Sonhava com as promessas. Ainda que tivesse a certeza de serem impossíveis, de terem sido feitas de forma impensada, somente para acalma-lo e deixar que se afastasse menos triste, recaia sobre a crença em seu amor. Acima de tudo, sempre acreditou em seu amor. Esperava que ela aparecesse no dia marcado, na celebração, que ao seu lado sorrisse solta e cantasse em seu ouvido com a voz doce e trêmula de quem ama feliz ou triste, mas ama. Sonhava com os cabelos dela a coçar-lhe o nariz por tê-la com a cabeça descansando em seu peito calmo e acolhedor. Sonhou com o êxtase do último gozo, na noite virada da despedida - esse era um sonho dentro do sonho, pois já sabia que o fim de tudo viria através de um ato tão criacionista quanto o sexo. Por fim, sonhou uma conversa. Um estar lado a lado tão simples e tão deles. Sentia-se incomodado por senti-la incomodada por ele. A perguntava sobre o que estava acontecendo, o que seria do futuro, esqueceu do passado? Não sabia muito bem se esquecer-se disso era algo bom ou ruim, mas devia ser desejado. Viu que todo o onirismo queria como fim aquela resposta. Uma resposta propriamente sua. Não era ela que ia responder. Ela só estava no sonho. Na mente a toda hora, em seu peito a querer partir e ele não concordar. Acordou.

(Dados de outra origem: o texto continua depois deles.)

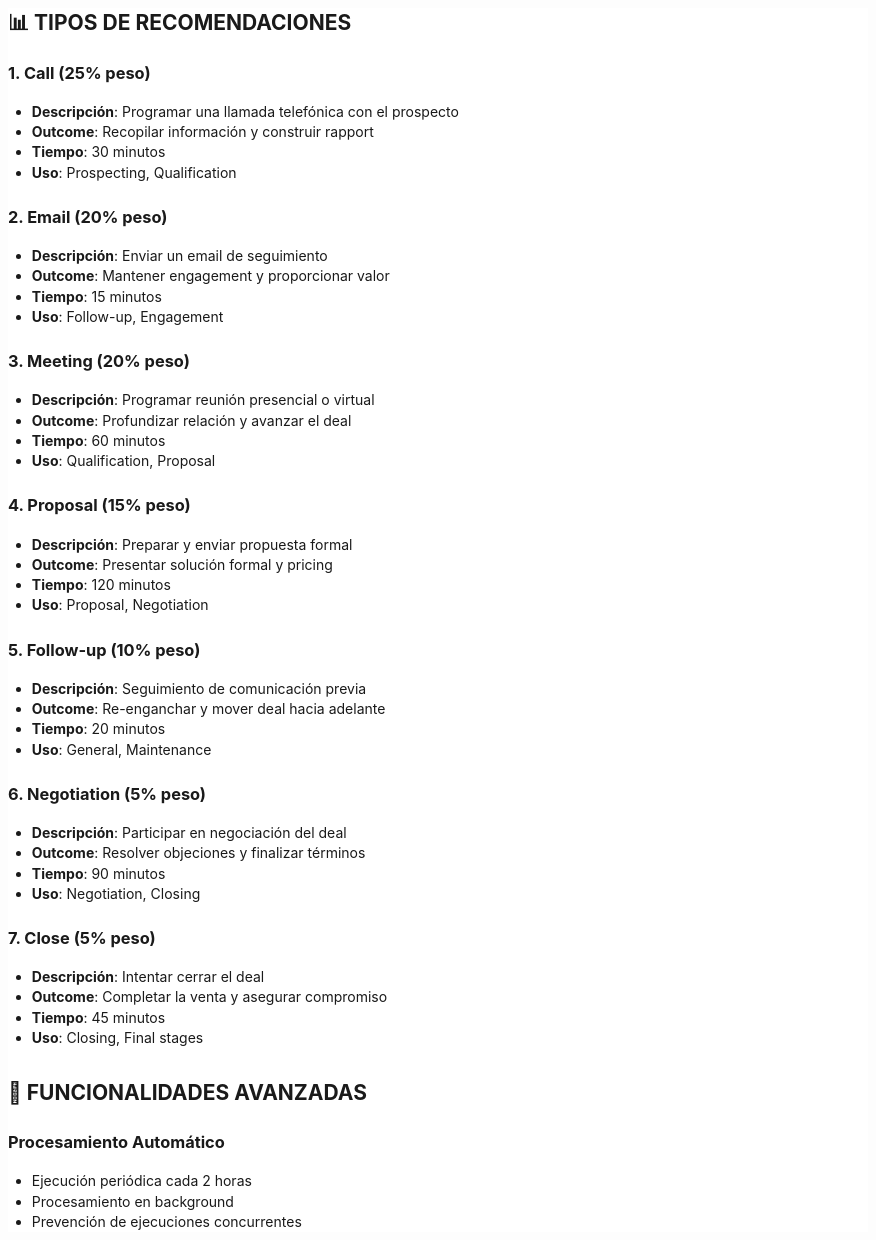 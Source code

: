## 📊 **TIPOS DE RECOMENDACIONES**

### **1. Call (25% peso)**
- **Descripción**: Programar una llamada telefónica con el prospecto
- **Outcome**: Recopilar información y construir rapport
- **Tiempo**: 30 minutos
- **Uso**: Prospecting, Qualification

### **2. Email (20% peso)**
- **Descripción**: Enviar un email de seguimiento
- **Outcome**: Mantener engagement y proporcionar valor
- **Tiempo**: 15 minutos
- **Uso**: Follow-up, Engagement

### **3. Meeting (20% peso)**
- **Descripción**: Programar reunión presencial o virtual
- **Outcome**: Profundizar relación y avanzar el deal
- **Tiempo**: 60 minutos
- **Uso**: Qualification, Proposal

### **4. Proposal (15% peso)**
- **Descripción**: Preparar y enviar propuesta formal
- **Outcome**: Presentar solución formal y pricing
- **Tiempo**: 120 minutos
- **Uso**: Proposal, Negotiation

### **5. Follow-up (10% peso)**
- **Descripción**: Seguimiento de comunicación previa
- **Outcome**: Re-enganchar y mover deal hacia adelante
- **Tiempo**: 20 minutos
- **Uso**: General, Maintenance

### **6. Negotiation (5% peso)**
- **Descripción**: Participar en negociación del deal
- **Outcome**: Resolver objeciones y finalizar términos
- **Tiempo**: 90 minutos
- **Uso**: Negotiation, Closing

### **7. Close (5% peso)**
- **Descripción**: Intentar cerrar el deal
- **Outcome**: Completar la venta y asegurar compromiso
- **Tiempo**: 45 minutos
- **Uso**: Closing, Final stages

## 🚀 **FUNCIONALIDADES AVANZADAS**

### **Procesamiento Automático**
- Ejecución periódica cada 2 horas
- Procesamiento en background
- Prevención de ejecuciones concurrentes
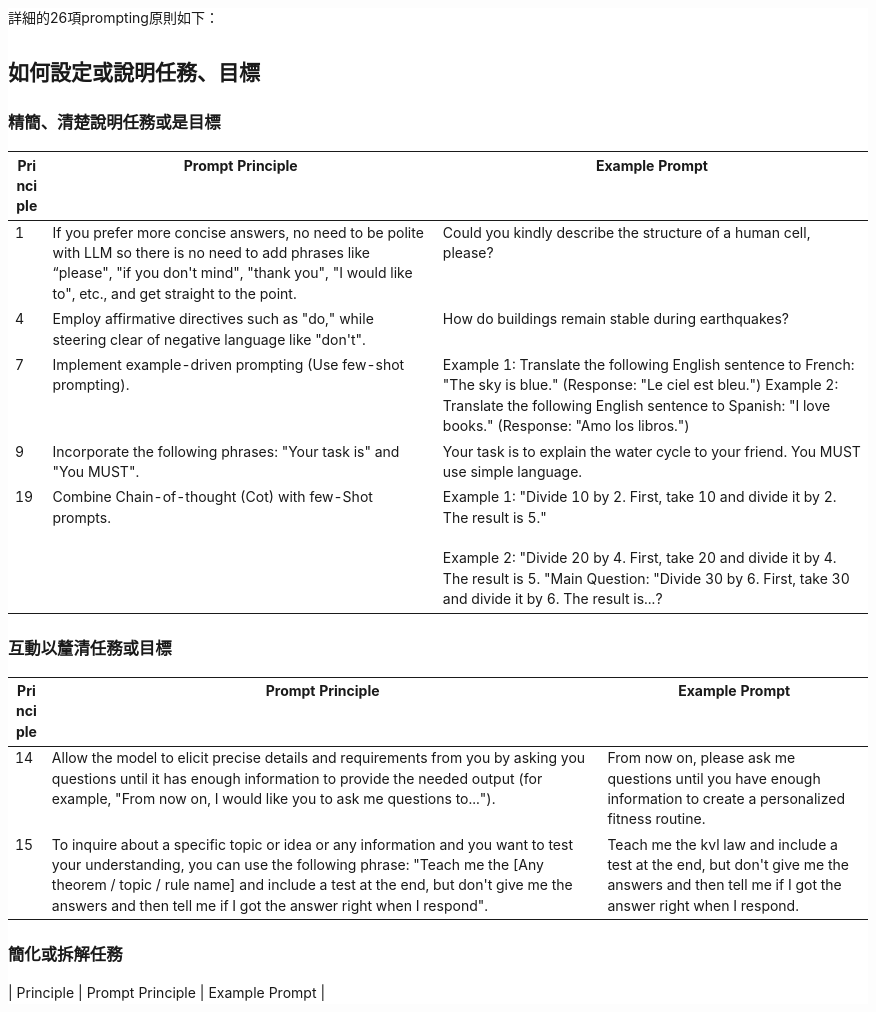 詳細的26項prompting原則如下：

## 如何設定或說明任務、目標

### 精簡、清楚說明任務或是目標

| Principle | Prompt Principle                                                                                                                                                                                              | Example Prompt                                                                                                                                                                                                                                                |
| --------- | ------------------------------------------------------------------------------------------------------------------------------------------------------------------------------------------------------------- | ------------------------------------------------------------------------------------------------------------------------------------------------------------------------------------------------------------------------------------------------------------- |
| 1         | If you prefer more concise answers, no need to be polite with LLM so there is no need to add phrases like “please", "if you don't mind", "thank you", "I would like to", etc., and get straight to the point. | Could you kindly describe the structure of a human cell, please?                                                                                                                                                                                              |
| 4         | Employ affirmative directives such as "do," while steering clear of negative language like "don't".                                                                                                           | How do buildings remain stable during earthquakes?                                                                                                                                                                                                            |
| 7         | Implement example-driven prompting (Use few-shot prompting).                                                                                                                                                  | Example 1: Translate the following English sentence to French: "The sky is blue." (Response: "Le ciel est bleu.") Example 2: Translate the following English sentence to Spanish: "I love books." (Response: "Amo los libros.")                               |
| 9         | Incorporate the following phrases: "Your task is" and "You MUST".                                                                                                                                             | Your task is to explain the water cycle to your friend. You MUST use simple language.                                                                                                                                                                         |
| 19        | Combine Chain-of-thought (Cot) with few-Shot prompts.                                                                                                                                                         | Example 1: "Divide 10 by 2. First, take 10 and divide it by 2. The result is 5."<br><br>Example 2: "Divide 20 by 4. First, take 20 and divide it by 4. The result is 5. "Main Question: "Divide 30 by 6. First, take 30 and divide it by 6. The result is...? |

### 互動以釐清任務或目標

| Principle | Prompt Principle                                                                                                                                                                                                                                                                                                 | Example Prompt                                                                                                                               |
| --------- | ---------------------------------------------------------------------------------------------------------------------------------------------------------------------------------------------------------------------------------------------------------------------------------------------------------------- | -------------------------------------------------------------------------------------------------------------------------------------------- |
| 14        | Allow the model to elicit precise details and requirements from you by asking you questions until it has enough information to provide the needed output (for example, "From now on, I would like you to ask me questions to...").                                                                               | From now on, please ask me questions until you have enough information to create a personalized fitness routine.                             |
| 15        | To inquire about a specific topic or idea or any information and you want to test your understanding, you can use the following phrase: "Teach me the [Any theorem / topic / rule name] and include a test at the end, but don't give me the answers and then tell me if I got the answer right when I respond". | Teach me the kvl law and include a test at the end, but don't give me the answers and then tell me if I got the answer right when I respond. |

### 簡化或拆解任務

| Principle | Prompt Principle                                                                            | Example Prompt                                                                                                                                                                                                                                              |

Insônia a contaminava, não de todo ruim. A deixava mais ativa até. Dava mais tempos aos seus textos e poemas, às companhias, às suas trocas com a razão. Pensava que, afinal, foi mais um dia que simplesmente acabou. Não era tão ruim assim. Livre, solta, sua. Gostou. Não se preocupava mais com promessas, ao contrário do ex-amante, tinha o espírito leve daqueles que cumprem sua parte. Só não tinha muita certeza se havia deixado clara a eternidade da sua decisão. Sim, havia. Não através só das próprias palavras, mas das músicas e das rememorações - ritual de passagem para o novo. Tinha em si a certeza de que ia suportar, de que manter a distância já não era algo tão dificil, era desejavel. Quem sabe até isso seja pra sempre? Pensava sem muito alarde. Sem suspiros, sem tantas lágrimas, com um silêncio. Agora era ela. Era outra. É nova, viva. Não se importa com quem não se importou e nem deveria. Viu que quem sempre esteve ao seu lado foi a solidão dela mesma e que talvez a satisfizesse assim. Não quer mais visitas, não quer mais voltas, não interessa muito o que sentem ou pensam. Me interesso mais por mim, sou minha novamente, minhas recordações já foram tiradas e guardadas. Adormeceu.